Шрифт:
Интервал:
Закладка:
— Малыш, — рычит колдунья сдавленным голосом. — Я не умру, пока не расскажу тебе до конца… до конца свою историю.
Она икает. Ее грудь опускается в поисках воздуха, который еще остался в легких.
— Пхон, прости меня, — сипит она. Она берет мои руки в свои, ее большие глаза полны слез.

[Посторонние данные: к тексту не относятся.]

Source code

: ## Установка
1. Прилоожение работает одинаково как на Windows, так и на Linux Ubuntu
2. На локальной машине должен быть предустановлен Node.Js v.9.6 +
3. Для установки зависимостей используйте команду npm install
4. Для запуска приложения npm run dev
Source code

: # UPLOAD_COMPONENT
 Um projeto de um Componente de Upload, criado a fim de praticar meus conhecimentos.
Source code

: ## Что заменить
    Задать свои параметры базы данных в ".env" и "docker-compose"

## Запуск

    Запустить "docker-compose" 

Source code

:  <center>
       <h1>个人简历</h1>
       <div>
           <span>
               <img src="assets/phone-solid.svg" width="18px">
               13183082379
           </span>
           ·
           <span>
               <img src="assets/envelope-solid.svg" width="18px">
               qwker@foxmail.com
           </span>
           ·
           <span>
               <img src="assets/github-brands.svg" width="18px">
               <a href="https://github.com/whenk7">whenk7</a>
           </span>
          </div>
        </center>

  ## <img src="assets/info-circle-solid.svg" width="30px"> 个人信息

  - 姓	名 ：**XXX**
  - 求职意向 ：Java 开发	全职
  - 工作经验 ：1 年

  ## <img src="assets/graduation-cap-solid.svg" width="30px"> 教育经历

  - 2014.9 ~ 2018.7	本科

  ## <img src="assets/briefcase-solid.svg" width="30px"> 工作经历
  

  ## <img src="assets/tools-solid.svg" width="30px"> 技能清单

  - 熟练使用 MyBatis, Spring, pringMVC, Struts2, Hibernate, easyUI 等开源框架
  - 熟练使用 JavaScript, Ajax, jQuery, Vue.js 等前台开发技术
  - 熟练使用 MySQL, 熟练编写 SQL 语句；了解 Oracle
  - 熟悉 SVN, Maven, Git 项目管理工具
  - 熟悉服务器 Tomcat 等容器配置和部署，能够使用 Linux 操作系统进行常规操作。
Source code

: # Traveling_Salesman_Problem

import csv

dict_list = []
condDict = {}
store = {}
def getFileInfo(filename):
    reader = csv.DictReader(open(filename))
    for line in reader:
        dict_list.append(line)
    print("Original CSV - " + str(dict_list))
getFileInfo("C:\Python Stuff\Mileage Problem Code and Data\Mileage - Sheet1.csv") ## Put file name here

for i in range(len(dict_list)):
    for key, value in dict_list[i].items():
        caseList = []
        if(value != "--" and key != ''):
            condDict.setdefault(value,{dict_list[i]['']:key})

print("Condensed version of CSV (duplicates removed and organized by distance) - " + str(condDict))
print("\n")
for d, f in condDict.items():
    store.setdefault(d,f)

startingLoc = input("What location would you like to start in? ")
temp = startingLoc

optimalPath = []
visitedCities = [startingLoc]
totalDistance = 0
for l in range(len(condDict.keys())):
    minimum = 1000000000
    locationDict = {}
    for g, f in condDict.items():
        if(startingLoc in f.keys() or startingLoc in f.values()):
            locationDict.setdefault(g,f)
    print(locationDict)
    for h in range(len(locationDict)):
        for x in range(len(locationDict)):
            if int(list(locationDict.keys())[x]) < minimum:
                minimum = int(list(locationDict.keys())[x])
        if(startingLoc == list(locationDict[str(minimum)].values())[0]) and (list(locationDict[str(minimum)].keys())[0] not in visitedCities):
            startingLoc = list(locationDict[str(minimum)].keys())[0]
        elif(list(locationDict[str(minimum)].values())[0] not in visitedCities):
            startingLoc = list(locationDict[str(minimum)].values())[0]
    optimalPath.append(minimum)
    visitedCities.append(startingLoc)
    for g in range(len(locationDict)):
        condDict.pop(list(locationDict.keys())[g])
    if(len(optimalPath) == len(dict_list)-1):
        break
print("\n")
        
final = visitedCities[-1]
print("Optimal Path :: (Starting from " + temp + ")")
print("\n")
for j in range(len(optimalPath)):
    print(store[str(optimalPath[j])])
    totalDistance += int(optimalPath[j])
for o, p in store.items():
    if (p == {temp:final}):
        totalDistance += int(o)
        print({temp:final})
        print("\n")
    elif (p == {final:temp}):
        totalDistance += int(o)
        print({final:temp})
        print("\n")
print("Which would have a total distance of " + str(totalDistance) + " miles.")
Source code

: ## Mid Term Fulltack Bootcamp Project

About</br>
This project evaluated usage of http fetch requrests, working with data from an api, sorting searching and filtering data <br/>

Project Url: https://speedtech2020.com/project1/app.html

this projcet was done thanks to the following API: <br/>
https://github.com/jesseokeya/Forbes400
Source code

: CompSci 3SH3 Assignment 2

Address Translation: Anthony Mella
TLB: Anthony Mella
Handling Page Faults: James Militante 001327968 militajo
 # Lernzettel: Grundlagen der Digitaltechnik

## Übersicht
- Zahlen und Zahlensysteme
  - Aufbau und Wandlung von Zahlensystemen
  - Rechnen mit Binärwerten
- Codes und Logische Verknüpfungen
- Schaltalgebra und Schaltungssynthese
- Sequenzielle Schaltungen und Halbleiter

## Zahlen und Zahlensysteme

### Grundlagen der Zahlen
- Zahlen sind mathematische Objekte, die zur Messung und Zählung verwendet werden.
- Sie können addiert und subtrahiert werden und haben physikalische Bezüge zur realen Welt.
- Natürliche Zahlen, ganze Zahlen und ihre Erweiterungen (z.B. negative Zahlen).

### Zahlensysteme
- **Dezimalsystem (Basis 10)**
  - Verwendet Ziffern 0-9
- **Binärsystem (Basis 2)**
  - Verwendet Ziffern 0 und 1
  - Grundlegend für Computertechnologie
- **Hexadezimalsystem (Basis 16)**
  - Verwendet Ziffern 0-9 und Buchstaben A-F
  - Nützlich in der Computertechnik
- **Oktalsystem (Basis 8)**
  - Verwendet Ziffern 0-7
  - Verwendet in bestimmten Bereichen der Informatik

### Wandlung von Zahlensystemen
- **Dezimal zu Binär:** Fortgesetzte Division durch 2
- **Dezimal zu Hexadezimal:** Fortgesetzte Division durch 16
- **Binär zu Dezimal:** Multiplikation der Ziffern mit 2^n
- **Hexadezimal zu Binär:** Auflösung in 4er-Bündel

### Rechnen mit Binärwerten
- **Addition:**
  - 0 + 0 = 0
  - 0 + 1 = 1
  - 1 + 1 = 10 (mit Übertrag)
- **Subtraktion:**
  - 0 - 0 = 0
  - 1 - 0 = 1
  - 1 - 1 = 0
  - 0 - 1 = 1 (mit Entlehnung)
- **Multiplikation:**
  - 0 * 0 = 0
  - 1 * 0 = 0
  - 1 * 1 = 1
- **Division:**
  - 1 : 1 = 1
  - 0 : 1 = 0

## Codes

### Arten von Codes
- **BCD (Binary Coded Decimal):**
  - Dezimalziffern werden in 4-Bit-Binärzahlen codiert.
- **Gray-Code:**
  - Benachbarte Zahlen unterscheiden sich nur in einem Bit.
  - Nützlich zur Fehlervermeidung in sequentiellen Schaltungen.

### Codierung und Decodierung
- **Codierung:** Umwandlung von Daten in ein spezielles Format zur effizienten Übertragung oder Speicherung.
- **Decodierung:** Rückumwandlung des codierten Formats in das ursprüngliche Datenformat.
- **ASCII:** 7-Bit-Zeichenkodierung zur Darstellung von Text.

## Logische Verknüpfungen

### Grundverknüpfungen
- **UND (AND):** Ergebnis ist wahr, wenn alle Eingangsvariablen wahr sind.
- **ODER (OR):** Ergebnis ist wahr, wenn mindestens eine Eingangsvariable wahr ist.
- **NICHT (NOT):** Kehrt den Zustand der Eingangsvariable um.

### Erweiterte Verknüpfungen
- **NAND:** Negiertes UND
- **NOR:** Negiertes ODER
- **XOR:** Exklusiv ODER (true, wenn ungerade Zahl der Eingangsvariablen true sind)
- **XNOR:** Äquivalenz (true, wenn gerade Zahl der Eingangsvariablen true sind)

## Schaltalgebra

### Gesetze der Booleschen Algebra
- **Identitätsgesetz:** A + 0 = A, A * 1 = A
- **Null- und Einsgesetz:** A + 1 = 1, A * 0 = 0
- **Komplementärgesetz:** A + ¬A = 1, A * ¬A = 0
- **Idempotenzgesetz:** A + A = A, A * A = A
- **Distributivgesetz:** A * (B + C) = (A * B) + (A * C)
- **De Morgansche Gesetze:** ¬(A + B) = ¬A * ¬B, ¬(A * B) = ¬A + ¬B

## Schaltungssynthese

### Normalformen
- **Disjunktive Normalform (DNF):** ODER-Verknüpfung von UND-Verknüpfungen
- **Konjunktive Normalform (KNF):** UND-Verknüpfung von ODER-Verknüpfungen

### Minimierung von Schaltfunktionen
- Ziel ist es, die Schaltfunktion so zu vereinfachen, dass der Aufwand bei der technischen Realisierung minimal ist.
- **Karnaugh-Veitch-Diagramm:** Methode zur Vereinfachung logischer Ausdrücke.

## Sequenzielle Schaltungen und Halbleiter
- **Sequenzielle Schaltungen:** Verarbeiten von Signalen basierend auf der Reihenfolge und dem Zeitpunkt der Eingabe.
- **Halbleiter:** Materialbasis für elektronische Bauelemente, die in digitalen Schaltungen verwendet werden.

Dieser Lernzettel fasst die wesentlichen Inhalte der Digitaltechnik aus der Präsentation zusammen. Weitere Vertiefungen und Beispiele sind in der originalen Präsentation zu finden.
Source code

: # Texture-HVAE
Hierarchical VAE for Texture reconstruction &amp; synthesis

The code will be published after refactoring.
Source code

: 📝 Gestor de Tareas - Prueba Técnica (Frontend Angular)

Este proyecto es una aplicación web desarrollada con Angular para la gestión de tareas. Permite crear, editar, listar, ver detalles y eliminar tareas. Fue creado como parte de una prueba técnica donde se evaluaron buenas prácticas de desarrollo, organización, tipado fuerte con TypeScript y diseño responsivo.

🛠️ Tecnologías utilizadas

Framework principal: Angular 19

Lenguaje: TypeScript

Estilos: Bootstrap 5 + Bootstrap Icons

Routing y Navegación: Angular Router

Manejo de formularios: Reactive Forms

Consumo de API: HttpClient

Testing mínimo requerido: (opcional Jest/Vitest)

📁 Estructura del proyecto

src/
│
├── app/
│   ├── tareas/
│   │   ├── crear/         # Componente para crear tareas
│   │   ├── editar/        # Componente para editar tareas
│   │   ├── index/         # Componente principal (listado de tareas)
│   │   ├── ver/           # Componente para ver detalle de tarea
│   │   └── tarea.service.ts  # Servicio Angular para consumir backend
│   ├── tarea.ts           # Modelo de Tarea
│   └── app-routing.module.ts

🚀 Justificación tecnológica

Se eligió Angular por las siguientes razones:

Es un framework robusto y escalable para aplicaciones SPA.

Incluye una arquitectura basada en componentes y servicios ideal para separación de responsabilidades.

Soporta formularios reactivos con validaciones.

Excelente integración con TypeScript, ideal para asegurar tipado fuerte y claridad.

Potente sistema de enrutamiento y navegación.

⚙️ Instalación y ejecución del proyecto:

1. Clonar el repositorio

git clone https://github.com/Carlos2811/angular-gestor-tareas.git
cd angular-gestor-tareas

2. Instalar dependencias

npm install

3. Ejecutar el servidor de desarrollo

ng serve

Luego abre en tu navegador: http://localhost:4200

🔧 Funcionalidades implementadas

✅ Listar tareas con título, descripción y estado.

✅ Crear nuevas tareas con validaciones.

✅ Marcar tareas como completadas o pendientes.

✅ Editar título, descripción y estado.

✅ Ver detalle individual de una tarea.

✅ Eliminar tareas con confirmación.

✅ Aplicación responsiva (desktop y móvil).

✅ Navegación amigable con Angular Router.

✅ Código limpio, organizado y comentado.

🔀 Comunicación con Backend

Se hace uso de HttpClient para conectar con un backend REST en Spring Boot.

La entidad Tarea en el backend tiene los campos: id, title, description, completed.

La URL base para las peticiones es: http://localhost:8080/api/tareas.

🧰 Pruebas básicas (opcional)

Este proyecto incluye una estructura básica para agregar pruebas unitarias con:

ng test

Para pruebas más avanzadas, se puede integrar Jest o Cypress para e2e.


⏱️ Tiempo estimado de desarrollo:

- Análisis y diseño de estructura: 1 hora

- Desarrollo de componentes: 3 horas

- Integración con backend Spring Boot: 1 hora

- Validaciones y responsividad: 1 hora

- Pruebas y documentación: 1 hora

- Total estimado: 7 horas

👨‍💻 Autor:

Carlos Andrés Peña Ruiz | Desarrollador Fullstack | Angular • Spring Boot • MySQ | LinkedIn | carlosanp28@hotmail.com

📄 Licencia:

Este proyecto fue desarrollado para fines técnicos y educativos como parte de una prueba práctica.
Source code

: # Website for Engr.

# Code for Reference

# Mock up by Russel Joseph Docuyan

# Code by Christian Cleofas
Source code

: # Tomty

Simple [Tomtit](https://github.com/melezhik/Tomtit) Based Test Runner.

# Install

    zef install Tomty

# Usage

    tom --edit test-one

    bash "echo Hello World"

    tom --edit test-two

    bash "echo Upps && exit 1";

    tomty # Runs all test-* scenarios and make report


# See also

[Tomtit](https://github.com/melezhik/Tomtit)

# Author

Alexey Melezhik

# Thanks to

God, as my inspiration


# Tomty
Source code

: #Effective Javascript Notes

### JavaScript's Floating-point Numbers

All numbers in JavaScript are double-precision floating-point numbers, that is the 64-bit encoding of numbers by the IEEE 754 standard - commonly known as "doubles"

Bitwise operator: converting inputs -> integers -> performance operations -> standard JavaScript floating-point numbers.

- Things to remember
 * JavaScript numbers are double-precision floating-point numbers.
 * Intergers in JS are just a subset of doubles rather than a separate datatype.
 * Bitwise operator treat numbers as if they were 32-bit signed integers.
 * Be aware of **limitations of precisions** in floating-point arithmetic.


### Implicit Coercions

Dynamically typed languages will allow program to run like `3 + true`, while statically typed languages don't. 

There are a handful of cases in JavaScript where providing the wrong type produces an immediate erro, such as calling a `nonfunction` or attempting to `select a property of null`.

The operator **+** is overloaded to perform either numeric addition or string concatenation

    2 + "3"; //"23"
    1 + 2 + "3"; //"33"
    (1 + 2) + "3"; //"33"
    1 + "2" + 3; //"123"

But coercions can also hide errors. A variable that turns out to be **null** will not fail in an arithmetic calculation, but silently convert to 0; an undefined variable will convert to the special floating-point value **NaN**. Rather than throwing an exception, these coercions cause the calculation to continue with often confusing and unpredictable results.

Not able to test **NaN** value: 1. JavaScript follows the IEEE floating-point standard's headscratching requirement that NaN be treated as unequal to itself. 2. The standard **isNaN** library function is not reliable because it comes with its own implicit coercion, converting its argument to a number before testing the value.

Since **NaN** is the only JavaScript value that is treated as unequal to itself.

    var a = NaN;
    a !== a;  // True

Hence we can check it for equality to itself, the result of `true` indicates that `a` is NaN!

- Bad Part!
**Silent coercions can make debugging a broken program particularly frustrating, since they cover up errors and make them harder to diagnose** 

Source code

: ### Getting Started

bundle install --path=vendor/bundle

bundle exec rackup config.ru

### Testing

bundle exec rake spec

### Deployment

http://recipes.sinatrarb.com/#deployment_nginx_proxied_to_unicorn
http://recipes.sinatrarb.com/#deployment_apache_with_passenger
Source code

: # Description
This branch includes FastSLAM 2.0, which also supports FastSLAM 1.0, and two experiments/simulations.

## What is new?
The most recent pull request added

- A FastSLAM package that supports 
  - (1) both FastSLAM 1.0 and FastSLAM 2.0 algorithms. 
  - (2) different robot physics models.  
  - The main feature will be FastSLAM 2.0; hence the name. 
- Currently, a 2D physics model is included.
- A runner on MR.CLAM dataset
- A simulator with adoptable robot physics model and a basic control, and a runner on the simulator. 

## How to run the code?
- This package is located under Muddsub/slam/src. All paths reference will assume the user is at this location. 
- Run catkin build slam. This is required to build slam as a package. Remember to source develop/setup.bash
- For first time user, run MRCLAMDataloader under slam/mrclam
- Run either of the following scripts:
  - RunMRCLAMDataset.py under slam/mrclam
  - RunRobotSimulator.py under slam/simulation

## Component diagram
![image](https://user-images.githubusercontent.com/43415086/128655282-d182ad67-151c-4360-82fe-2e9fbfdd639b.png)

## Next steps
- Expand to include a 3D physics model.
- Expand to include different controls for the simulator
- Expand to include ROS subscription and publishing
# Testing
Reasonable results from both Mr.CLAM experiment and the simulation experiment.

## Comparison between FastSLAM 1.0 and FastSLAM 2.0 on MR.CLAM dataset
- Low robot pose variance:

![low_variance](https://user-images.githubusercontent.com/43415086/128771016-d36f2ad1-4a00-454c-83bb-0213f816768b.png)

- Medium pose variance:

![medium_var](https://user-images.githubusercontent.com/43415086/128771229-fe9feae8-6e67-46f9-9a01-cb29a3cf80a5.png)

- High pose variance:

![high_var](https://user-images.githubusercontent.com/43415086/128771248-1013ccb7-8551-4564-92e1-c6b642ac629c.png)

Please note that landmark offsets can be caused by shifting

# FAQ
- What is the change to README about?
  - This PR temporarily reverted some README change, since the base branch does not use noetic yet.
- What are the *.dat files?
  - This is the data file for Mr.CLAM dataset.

— Да за что же я должен вас прощать?
— Я… Я не хотела… — стонет она, качая головой.
Ее ногти вонзаются в мои пальцы, она сжимает зубы, пытаясь подавить в себе раскаяние, причину которого я не понимаю. Она бредит? Лихорадка разбудила призрак, который видит только она? Я бросаю взгляд на монаха, чтобы найти объяснение в его глазах. Но его лицо бесстрастно, он снова принял позу медитации.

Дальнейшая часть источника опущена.